*Assignment*: Find each line below that includes "default", then copy it.

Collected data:
++++++++++
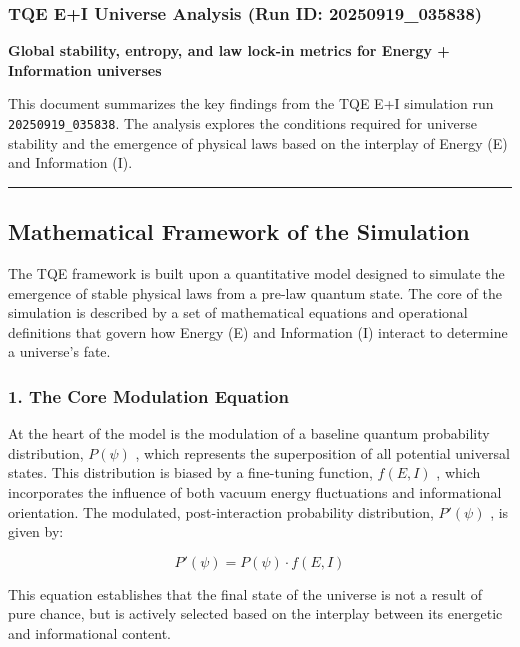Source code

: \subsubsection{TQE E+I Universe Analysis (Run ID:
20250919\_035838)}\label{tqe-ei-universe-analysis-run-id-20250919_035838}

\textbf{Global stability, entropy, and law lock-in metrics for Energy +
Information universes}

This document summarizes the key findings from the TQE E+I simulation
run \texttt{20250919\_035838}. The analysis explores the conditions
required for universe stability and the emergence of physical laws based
on the interplay of Energy (E) and Information (I).

\begin{center}\rule{0.5\linewidth}{0.5pt}\end{center}

\subsection{Mathematical Framework of the
Simulation}\label{mathematical-framework-of-the-simulation}

The TQE framework is built upon a quantitative model designed to
simulate the emergence of stable physical laws from a pre-law quantum
state. The core of the simulation is described by a set of mathematical
equations and operational definitions that govern how Energy (E) and
Information (I) interact to determine a universe's fate.

\subsubsection{1. The Core Modulation
Equation}\label{the-core-modulation-equation}

At the heart of the model is the modulation of a baseline quantum
probability distribution, \(P(ψ)\) , which represents the superposition
of all potential universal states. This distribution is biased by a
fine-tuning function, \(f(E,I)\) , which incorporates the influence of
both vacuum energy fluctuations and informational orientation. The
modulated, post-interaction probability distribution, \(P′(ψ)\) , is
given by:

\[
P′(ψ)=P(ψ)⋅f(E,I)
\]

This equation establishes that the final state of the universe is not a
result of pure chance, but is actively selected based on the interplay
between its energetic and informational content.

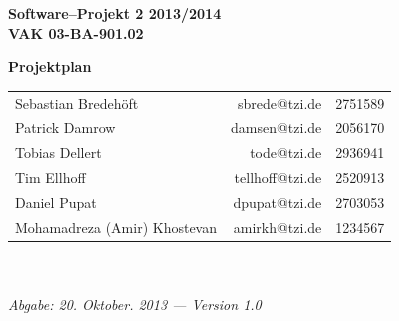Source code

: \documentclass[fontsize=12pt,paper=a4,twoside]{scrartcl}
\begin{document}
  \thispagestyle{fancy}
  \fancyhead[LO,RE]{ }
  \fancyfoot[C]{}

  \vspace{3cm}

  \begin{minipage}[H]{\textwidth}
  \begin{center}
  \bf
  \Large
  Software--Projekt 2 2013/2014\\
  \smallskip
  \small
  VAK 03-BA-901.02\\
  \vspace{3cm}
  \end{center}
  \end{minipage}
  \begin{minipage}[H]{\textwidth}
  \begin{center}
  \vspace{1cm}
  \bf
  \Large Projektplan\\
  \vfill
  \end{center}
  \end{minipage}
  \vfill
  \begin{minipage}[H]{\textwidth}
  \begin{center}
  \sf
  \begin{tabular}{lrr}
  Sebastian Bredehöft & sbrede@tzi.de & 2751589\\
  Patrick Damrow & damsen@tzi.de & 2056170\\
  Tobias Dellert & tode@tzi.de & 2936941\\
  Tim Ellhoff & tellhoff@tzi.de & 2520913\\
  Daniel Pupat & dpupat@tzi.de & 2703053\\
  Mohamadreza (Amir) Khostevan & amirkh@tzi.de & 1234567\\
  \end{tabular}
  \\ ~
  \vspace{2cm}
  \\
  \it Abgabe: 20. Oktober. 2013 --- Version 1.0\\ ~
  \end{center}
  \end{minipage}


\end{document}
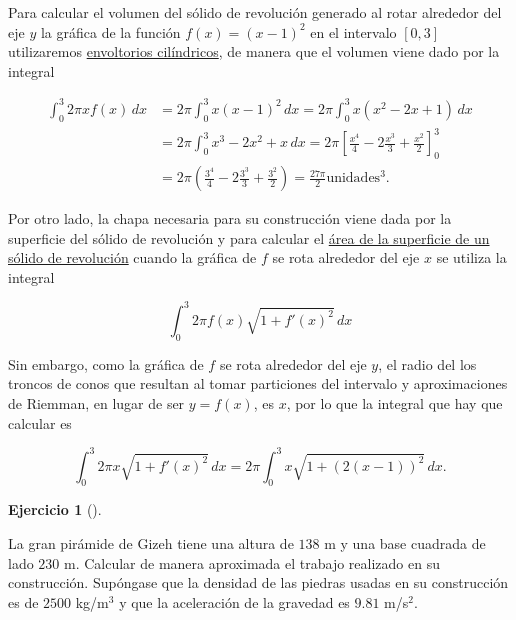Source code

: \documentclass[
  spanish,
  a4paper,
]{scrreport}
\theoremstyle{definition}
\newtheorem{exercise}{Ejercicio}[chapter]
\theoremstyle{remark}
\begin{document}
\begin{tcolorbox}[enhanced jigsaw, arc=.35mm, bottomrule=.15mm, bottomtitle=1mm, breakable, colback=white, colbacktitle=quarto-callout-tip-color!10!white, colframe=quarto-callout-tip-color-frame, coltitle=black, left=2mm, leftrule=.75mm, opacityback=0, opacitybacktitle=0.6, rightrule=.15mm, title=\textcolor{quarto-callout-tip-color}{\faLightbulb}\hspace{0.5em}{Solución}, titlerule=0mm, toprule=.15mm, toptitle=1mm]

Para calcular el volumen del sólido de revolución generado al rotar
alrededor del eje \(y\) la gráfica de la función \(f(x)=(x-1)^2\) en el
intervalo \([0,3]\) utilizaremos
\href{https://aprendeconalf.es/analisis-manual/09-integrales.html\#c\%C3\%A1lculo-de-vol\%C3\%BAmenes-de-s\%C3\%B3lidos-de-revoluci\%C3\%B3n-con-envoltorios-cil\%C3\%ADndricos}{envoltorios
cilíndricos}, de manera que el volumen viene dado por la integral

\begin{align*}
\int_0^3 2\pi xf(x)\,dx
&= 2\pi \int_0^3 x(x-1)^2\,dx 
= 2\pi \int_0^3 x(x^2-2x+1)\,dx \\
&= 2\pi \int_0^3 x^3-2x^2+x\,dx
= 2\pi\left[\frac{x^4}{4}-2\frac{x^3}{3}+\frac{x^2}{2}\right]_0^3 \\
&= 2\pi \left(\frac{3^4}{4}-2\frac{3^3}{3}+\frac{3^2}{2}\right)
= \frac{27\pi}{2} \mbox{unidades$^3$}.
\end{align*}

Por otro lado, la chapa necesaria para su construcción viene dada por la
superficie del sólido de revolución y para calcular el
\href{https://aprendeconalf.es/analisis-manual/09-integrales.html\#c\%C3\%A1lculo-de-superficies-de-s\%C3\%B3lidos-de-revoluci\%C3\%B3n}{área
de la superficie de un sólido de revolución} cuando la gráfica de \(f\)
se rota alrededor del eje \(x\) se utiliza la integral

\[
\int_0^3 2\pi f(x)\sqrt{1+f'(x)^2}\,dx
\]

Sin embargo, como la gráfica de \(f\) se rota alrededor del eje \(y\),
el radio del los troncos de conos que resultan al tomar particiones del
intervalo y aproximaciones de Riemman, en lugar de ser \(y=f(x)\), es
\(x\), por lo que la integral que hay que calcular es

\[
\int_0^3 2\pi x\sqrt{1+f'(x)^2}\,dx = 2\pi\int_0^3 x\sqrt{1+(2(x-1))^2}\,dx.
\]

\end{tcolorbox}

\begin{exercise}[]\protect\hypertarget{exr-8}{}\label{exr-8}

La gran pirámide de Gizeh tiene una altura de \(138\) m y una base
cuadrada de lado \(230\) m. Calcular de manera aproximada el trabajo
realizado en su construcción. Supóngase que la densidad de las piedras
usadas en su construcción es de \(2500\) kg/m\(^3\) y que la aceleración
de la gravedad es \(9.81\) m/s\(^2\).

\end{exercise}
\end{document}
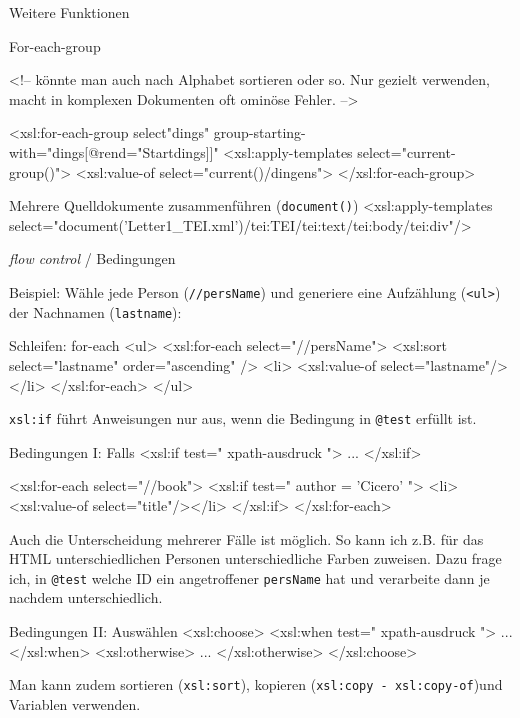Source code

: \begin{frame}{Weitere Funktionen}
\begin{myxml}{For-each-group}

<!-- könnte man auch nach Alphabet sortieren oder so. Nur gezielt verwenden, macht in komplexen Dokumenten oft ominöse Fehler. -->

<xsl:for-each-group select"dings" group-starting-with="dings[@rend="Startdings]]"
    <xsl:apply-templates select="current-group()">
    <xsl:value-of select="current()/dingens">
</xsl:for-each-group>

\end{myxml}

\begin{myxml}{Mehrere Quelldokumente zusammenführen (\texttt{document()})}
<xsl:apply-templates select="document('Letter1_TEI.xml')/tei:TEI/tei:text/tei:body/tei:div"/>
\end{myxml}
\end{frame}

\begin{frame}{\emph{flow control} / Bedingungen}


Beispiel: Wähle jede Person (\texttt{//persName}) und generiere eine Aufzählung (\texttt{<ul>}) der Nachnamen (\texttt{lastname}):
\begin{myxml}{Schleifen: for-each}
<ul>
<xsl:for-each select="//persName">
    <xsl:sort select="lastname" order="ascending" />
    <li> <xsl:value-of select="lastname"/> </li>
</xsl:for-each>
</ul>
\end{myxml}


\texttt{xsl:if} führt Anweisungen nur aus, wenn die Bedingung in \texttt{@test} erfüllt ist.
\begin{myxml}{Bedingungen I: Falls}
<xsl:if test=" xpath-ausdruck "> ... </xsl:if>

<xsl:for-each select="//book">
    <xsl:if test=" author = 'Cicero' ">
        <li><xsl:value-of select="title"/></li>
    </xsl:if>
</xsl:for-each>
\end{myxml}

Auch die Unterscheidung mehrerer Fälle ist möglich. So kann ich z.B. für das HTML unterschiedlichen Personen unterschiedliche Farben zuweisen. Dazu frage ich, in \texttt{@test} welche ID ein angetroffener \texttt{persName} hat und verarbeite dann je nachdem unterschiedlich.
\begin{myxml}{Bedingungen II: Auswählen}
<xsl:choose>
    <xsl:when test=" xpath-ausdruck "> ... </xsl:when>
    <xsl:otherwise> ... </xsl:otherwise>
</xsl:choose>
\end{myxml}

Man kann zudem sortieren (\texttt{xsl:sort}), kopieren (\texttt{xsl:copy - xsl:copy-of})und Variablen verwenden. 

\end{frame}

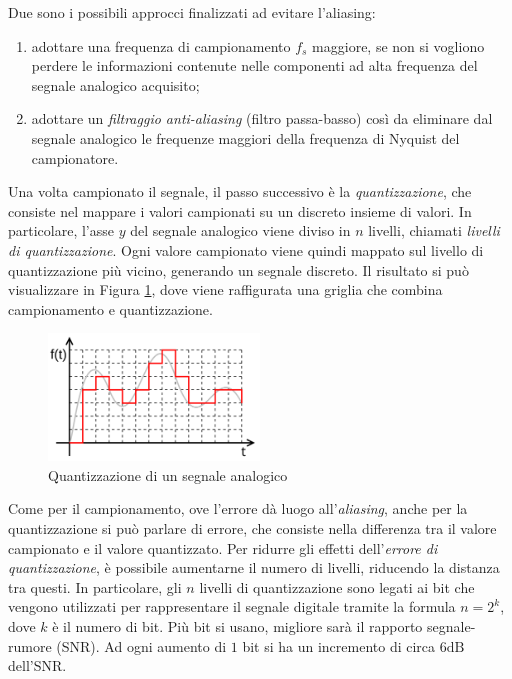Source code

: \documentclass[a4paper,12pt]{report}  %
\begin{document}
Due sono i possibili approcci finalizzati ad evitare l'aliasing:
\begin{enumerate}
    \item adottare una frequenza di campionamento $f_s$ maggiore, se non si vogliono perdere le informazioni contenute nelle componenti ad alta frequenza del segnale analogico acquisito;
    \item adottare un \textit{filtraggio anti-aliasing} (filtro passa-basso) così da eliminare dal segnale analogico le frequenze maggiori della frequenza di Nyquist del campionatore.
\end{enumerate}

Una volta campionato il segnale, il passo successivo è la \textit{quantizzazione}, che consiste nel mappare i valori campionati su un discreto insieme di valori.
In particolare, l'asse $y$ del segnale analogico viene diviso in $n$ livelli, chiamati \textit{livelli di quantizzazione}.
Ogni valore campionato viene quindi mappato sul livello di quantizzazione più vicino, generando un segnale discreto.
Il risultato si può visualizzare in Figura \ref{fig:quantization}, dove viene raffigurata una griglia che combina campionamento e quantizzazione.

\begin{figure}[h]
    \centering
    \includegraphics[width=0.5\textwidth]{imgs/Quantization.png}
    \caption{Quantizzazione di un segnale analogico}
    \label{fig:quantization}
\end{figure}

Come per il campionamento, ove l'errore dà luogo all'\textit{aliasing}, anche per la quantizzazione si può parlare di errore, che consiste nella differenza tra il valore campionato e il valore quantizzato.
Per ridurre gli effetti dell'\textit{errore di quantizzazione}, è possibile aumentarne il numero di livelli, riducendo la distanza tra questi.
In particolare, gli $n$ livelli di quantizzazione sono legati ai bit che vengono utilizzati per rappresentare il segnale digitale tramite la formula $n = 2^k$, dove $k$ è il numero di bit.
Più bit si usano, migliore sarà il rapporto segnale-rumore (SNR).
Ad ogni aumento di $1$ bit si ha un incremento di circa $6 \text{dB}$ dell'SNR.
\end{document}
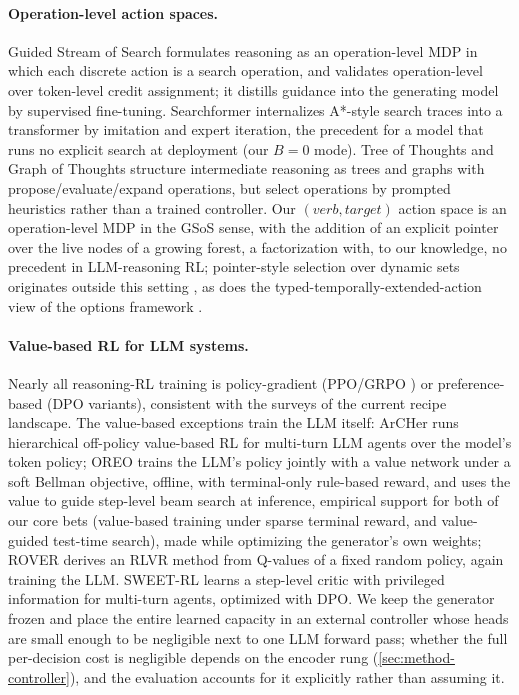 \paragraph{Operation-level action spaces.}
Guided Stream of Search \citep{gsos} formulates reasoning as an
operation-level MDP in which each discrete action is a search operation,
and validates operation-level over token-level credit assignment; it
distills guidance into the generating model by supervised fine-tuning.
Searchformer \citep{searchformer} internalizes A*-style search traces into
a transformer by imitation and expert iteration, the precedent for a model
that runs no explicit search at deployment (our $B{=}0$ mode). Tree of
Thoughts \citep{tot} and Graph of Thoughts \citep{got} structure
intermediate reasoning as trees and graphs with propose/evaluate/expand
operations, but select operations by prompted heuristics rather than a
trained controller. Our $(\textit{verb}, \textit{target})$ action space is
an operation-level MDP in the GSoS sense, with the addition of an explicit
pointer over the live nodes of a growing forest, a factorization with, to
our knowledge, no precedent in LLM-reasoning RL; pointer-style selection
over dynamic sets originates outside this setting \citep{pointernets}, as
does the typed-temporally-extended-action view of the options framework
\citep{options}.

\paragraph{Value-based RL for LLM systems.}
Nearly all reasoning-RL training is policy-gradient (PPO/GRPO
\citep{deepseekr1, tulu3}) or preference-based (DPO variants), consistent
with the surveys of the current recipe landscape. The value-based exceptions
train the LLM itself: ArCHer \citep{archer} runs hierarchical off-policy
value-based RL for multi-turn LLM agents over the model's token policy;
OREO \citep{oreo} trains the LLM's policy jointly with a value network under
a soft Bellman objective, offline, with terminal-only rule-based reward, and
uses the value to guide step-level beam search at inference, empirical
support for both of our core bets (value-based training under sparse
terminal reward, and value-guided test-time search), made while optimizing
the generator's own weights; ROVER \citep{rover} derives an RLVR method from
Q-values of a fixed random policy, again training the LLM. SWEET-RL
\citep{sweetrl} learns a step-level critic with privileged information for
multi-turn agents, optimized with DPO. We keep the generator frozen and
place the entire learned capacity in an external controller whose heads
are small enough to be negligible next to one LLM forward pass; whether
the full per-decision cost is negligible depends on the encoder rung
(\cref{sec:method-controller}), and the evaluation accounts for it
explicitly rather than assuming it.

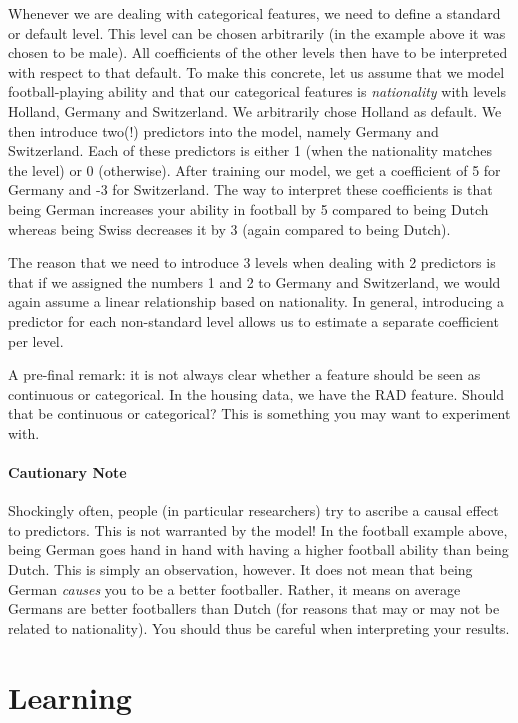 \documentclass[11pt, leqno, a4paper]{article}
\begin{document}
Whenever we are dealing with categorical features, we need to define a standard or default level. This
level can be chosen arbitrarily (in the example above it was chosen to be male). 
All coefficients of the other levels then have to be interpreted with
respect to that default. To make this concrete, let us assume that we model football-playing ability and
that our categorical features is \textit{nationality} with levels Holland, Germany and Switzerland.
We arbitrarily chose Holland as default. We then introduce two(!) predictors into the model, namely
Germany and Switzerland. Each of these predictors is either 1 (when the nationality matches the level)
or 0 (otherwise). After training our model, we get a coefficient of 5 for Germany and -3 for Switzerland.
The way to interpret these coefficients is that being German increases your ability in football by 5
compared to being Dutch whereas being Swiss decreases it by 3 (again compared to being Dutch).

The reason that we need to introduce 3 levels when dealing with 2 predictors is that if we assigned
the numbers 1 and 2 to Germany and Switzerland, we would again assume a linear relationship based on
nationality. In general, introducing a predictor for each non-standard level allows us to estimate a separate coefficient
per level.

A pre-final remark: it is not always clear whether a feature should be seen as continuous or categorical.
In the housing data, we have the RAD feature. Should that be continuous or categorical? This is
something you may want to experiment with.

\paragraph{Cautionary Note} Shockingly often, people (in particular researchers) try to ascribe 
a causal effect to predictors. This is not warranted by the model! In the football example above, being
German goes hand in hand with having a higher football ability than being Dutch. This is simply an 
observation, however. It does not mean that being German \textit{causes} you to be a better footballer.
Rather, it means on average Germans are better footballers than Dutch
(for reasons that may or may not be related to nationality). You
should thus be careful when interpreting your results.

\section{Learning}
\end{document}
++++++++++
*Answer section*:
Whenever we are dealing with categorical features, we need to define a standard or default level. This
respect to that default. To make this concrete, let us assume that we model football-playing ability and
We arbitrarily chose Holland as default. We then introduce two(!) predictors into the model, namely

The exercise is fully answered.